This is a delicious, easy, comforting pasta bake that you can prepare ahead. Dried mint adds a refreshing touch; I used medium cheddar, though you can use any melting cheese you like – I love grated halloumi here too. I try to squeeze in vegetables into my pasta bakes and bountiful courgettes work well here; feel free to use other vegetables in hand too.
Serve this delicious pata bake with a refreshing salad. Shepherd’s Salad, Coban Salatasi, from Ozlem’s Turkish Table cookery book, for instance would be a wonderful match served aside. Please kindly note that this pasta bake is not included in my cookery book. Afiyet Olsun.
- 2 medium courgettes, grated
- 3 garlic cloves, finely chopped
- 2tbsp olive oil
- 1tsp dried mint
- Sea salt and freshly ground black pepper to taste
- 450g penne (or pasta or your choice)
- 110g grated mild cheddar (to sprinkle on top)
- For the white sauce:
- 480ml warm milk (I prefer whole milk)
- 110g grated medium cheddar
- 45g unsalted butter
- 3tbsp plain flour
- Place grated courgettes in a bowl, sprinkle salt over top and leave to drain for 10 minutes.

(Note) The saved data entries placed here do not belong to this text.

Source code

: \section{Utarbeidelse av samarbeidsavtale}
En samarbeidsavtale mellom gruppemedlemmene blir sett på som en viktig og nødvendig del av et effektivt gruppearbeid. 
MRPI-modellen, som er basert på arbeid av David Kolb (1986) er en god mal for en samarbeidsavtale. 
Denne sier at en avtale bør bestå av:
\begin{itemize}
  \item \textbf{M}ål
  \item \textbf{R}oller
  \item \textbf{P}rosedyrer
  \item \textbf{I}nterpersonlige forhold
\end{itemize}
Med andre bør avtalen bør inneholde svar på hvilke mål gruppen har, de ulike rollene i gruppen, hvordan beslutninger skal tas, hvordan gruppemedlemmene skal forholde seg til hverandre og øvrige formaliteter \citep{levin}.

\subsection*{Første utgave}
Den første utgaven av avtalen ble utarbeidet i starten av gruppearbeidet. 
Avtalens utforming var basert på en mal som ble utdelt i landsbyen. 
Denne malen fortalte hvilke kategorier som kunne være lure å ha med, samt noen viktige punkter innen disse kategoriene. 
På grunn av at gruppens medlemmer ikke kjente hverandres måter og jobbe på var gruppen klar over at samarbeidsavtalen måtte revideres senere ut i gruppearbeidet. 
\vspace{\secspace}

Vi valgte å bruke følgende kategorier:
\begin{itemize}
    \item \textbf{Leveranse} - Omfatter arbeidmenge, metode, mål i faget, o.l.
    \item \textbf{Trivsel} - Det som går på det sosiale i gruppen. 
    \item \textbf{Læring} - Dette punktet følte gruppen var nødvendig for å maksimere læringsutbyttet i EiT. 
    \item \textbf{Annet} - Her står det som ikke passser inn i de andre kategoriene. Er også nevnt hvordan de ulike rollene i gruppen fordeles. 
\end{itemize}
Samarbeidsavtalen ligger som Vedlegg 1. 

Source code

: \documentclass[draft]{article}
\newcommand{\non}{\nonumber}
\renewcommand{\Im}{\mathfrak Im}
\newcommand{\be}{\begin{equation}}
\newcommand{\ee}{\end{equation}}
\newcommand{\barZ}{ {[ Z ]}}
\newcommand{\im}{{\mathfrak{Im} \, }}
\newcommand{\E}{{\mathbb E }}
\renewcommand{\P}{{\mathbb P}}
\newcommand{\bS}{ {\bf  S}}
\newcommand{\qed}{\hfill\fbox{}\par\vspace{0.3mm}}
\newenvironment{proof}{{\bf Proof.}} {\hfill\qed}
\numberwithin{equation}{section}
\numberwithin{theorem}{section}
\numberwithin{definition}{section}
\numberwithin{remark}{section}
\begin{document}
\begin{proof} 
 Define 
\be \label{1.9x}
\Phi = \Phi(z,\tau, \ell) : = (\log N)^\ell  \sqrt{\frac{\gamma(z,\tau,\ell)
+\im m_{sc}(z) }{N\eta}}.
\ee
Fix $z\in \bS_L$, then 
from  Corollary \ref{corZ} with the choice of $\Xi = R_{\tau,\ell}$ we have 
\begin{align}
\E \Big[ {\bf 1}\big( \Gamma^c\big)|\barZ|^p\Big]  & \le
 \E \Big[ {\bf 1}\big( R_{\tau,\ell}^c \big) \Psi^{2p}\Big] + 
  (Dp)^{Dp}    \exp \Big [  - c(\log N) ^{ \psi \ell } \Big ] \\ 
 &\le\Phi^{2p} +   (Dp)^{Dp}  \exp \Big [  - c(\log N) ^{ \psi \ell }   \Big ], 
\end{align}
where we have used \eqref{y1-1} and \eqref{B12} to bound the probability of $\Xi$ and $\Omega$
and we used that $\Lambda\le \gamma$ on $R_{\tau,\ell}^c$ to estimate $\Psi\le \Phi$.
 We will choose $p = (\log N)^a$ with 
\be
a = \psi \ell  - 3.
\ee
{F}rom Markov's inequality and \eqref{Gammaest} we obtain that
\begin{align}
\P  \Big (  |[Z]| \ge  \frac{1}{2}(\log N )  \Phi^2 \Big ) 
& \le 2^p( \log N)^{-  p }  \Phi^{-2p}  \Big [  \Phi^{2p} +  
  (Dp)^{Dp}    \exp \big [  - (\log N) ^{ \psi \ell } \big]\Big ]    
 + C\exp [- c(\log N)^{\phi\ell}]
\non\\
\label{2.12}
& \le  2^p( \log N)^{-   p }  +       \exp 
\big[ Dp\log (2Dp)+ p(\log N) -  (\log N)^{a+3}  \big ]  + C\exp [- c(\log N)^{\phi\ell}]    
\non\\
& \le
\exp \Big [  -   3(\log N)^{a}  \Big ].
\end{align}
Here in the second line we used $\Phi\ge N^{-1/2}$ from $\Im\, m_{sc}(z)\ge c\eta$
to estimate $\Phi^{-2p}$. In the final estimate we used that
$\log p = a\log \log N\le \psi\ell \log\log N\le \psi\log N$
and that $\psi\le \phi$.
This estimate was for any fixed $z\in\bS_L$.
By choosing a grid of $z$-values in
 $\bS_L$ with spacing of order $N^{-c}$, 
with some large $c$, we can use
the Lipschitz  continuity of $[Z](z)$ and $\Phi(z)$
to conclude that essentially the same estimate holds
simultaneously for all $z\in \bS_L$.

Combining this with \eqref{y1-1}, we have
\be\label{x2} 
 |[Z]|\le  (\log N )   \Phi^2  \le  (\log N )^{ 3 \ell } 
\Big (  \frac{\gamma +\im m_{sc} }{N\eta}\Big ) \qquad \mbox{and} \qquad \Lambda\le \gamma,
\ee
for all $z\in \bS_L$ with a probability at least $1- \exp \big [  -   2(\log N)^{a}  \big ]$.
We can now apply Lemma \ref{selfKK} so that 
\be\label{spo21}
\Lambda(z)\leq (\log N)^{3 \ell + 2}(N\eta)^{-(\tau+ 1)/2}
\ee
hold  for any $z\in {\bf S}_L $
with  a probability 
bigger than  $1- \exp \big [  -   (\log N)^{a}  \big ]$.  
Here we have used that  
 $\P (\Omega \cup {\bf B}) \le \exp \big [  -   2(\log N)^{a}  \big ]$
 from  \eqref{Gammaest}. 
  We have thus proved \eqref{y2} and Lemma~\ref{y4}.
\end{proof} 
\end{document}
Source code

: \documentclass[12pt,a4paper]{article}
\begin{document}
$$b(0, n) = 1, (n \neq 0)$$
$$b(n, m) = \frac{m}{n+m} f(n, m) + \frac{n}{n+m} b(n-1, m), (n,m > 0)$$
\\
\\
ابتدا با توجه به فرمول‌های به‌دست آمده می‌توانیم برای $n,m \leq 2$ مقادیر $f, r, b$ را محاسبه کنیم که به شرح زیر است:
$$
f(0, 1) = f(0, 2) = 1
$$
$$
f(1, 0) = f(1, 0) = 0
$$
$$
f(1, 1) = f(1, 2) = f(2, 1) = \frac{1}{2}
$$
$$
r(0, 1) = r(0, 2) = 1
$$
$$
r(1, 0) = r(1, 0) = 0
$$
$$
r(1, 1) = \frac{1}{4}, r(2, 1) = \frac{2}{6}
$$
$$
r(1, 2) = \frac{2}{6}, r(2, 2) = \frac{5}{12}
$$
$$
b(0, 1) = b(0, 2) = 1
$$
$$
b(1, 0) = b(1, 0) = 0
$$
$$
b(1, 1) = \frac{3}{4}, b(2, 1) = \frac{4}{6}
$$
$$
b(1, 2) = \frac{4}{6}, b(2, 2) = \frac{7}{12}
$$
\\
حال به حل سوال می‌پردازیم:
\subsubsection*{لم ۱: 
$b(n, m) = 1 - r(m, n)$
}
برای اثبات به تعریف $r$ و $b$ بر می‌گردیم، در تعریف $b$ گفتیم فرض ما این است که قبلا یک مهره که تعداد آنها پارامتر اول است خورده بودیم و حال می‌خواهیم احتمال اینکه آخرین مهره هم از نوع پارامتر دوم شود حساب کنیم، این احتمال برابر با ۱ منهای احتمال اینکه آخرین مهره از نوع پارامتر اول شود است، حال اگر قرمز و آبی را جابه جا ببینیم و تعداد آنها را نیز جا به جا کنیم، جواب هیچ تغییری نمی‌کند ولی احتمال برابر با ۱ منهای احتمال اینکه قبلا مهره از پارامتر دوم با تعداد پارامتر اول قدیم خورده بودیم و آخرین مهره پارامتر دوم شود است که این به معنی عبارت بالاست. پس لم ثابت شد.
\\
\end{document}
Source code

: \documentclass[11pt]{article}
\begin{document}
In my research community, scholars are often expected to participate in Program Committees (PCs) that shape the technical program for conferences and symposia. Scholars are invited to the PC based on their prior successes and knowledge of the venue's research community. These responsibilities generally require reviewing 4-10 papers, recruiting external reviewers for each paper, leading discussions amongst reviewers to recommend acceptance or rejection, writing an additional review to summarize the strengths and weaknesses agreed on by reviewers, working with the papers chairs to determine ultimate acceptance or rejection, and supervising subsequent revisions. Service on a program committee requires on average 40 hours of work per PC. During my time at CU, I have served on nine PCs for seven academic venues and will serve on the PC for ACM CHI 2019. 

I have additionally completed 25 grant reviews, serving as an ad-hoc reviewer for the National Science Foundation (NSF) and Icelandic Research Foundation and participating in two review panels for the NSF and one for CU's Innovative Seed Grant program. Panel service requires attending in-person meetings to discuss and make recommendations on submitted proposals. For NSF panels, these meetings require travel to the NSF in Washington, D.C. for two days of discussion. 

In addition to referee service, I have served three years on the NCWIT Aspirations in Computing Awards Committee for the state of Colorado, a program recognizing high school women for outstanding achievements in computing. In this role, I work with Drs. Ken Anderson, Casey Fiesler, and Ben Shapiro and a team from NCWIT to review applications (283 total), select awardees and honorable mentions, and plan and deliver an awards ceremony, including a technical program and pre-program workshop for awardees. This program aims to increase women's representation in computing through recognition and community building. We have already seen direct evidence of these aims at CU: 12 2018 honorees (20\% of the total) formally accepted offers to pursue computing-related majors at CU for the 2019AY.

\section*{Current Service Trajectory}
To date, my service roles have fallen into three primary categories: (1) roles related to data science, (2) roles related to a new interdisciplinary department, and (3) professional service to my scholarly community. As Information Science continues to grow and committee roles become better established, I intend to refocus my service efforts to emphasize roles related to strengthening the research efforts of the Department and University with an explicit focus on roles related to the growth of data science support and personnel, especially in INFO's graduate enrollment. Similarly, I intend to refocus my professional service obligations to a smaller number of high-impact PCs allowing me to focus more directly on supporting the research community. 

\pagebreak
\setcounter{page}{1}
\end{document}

Then squeeze out the excess moisture, leave a side.
- Pour olive oil in a wide pan, stir in the courgettes and garlic; sauté over medium to high heat for 5-6 minutes. Season with salt and pepper and add dried mint, combine well and set aside to cool.
- Cook the pasta al dente (as suggested on its package), drain, and place on a large mixing bowl. Drizzle a little olive oil and combine so it won’t stick. Set aside.
- Preheat fan oven to 180C/350F.
- Make the white sauce by melting the butter in a medium sized pan, on a low to medium heat. Add the flour and beat well. Slowly add the warm milk whisking continuously to get a smooth consistency and cook for about 3-4 minutes, until the sauce is thickened. Stir in the sautéed courgettes and cheese and combine well. Turn the heat off.
- Combine the sauce with the cooked pasta in the large bowl, mix well. Place and spread the mixture in a 30x25cm baking dish. Sprinkle 110g grated cheese over and bake in the preheated oven for 18 – 20 minutes, until it is golden on top.
- Let it cool for 10 minutes, then slice and serve with a refreshing salad. Shepherd’s Salad, Coban Salatasi, from Ozlem’s Turkish Table cookery book, for instance would be a wonderful match served aside. Please kindly note that this pasta bake is not included in my cookery book. Afiyet Olsun.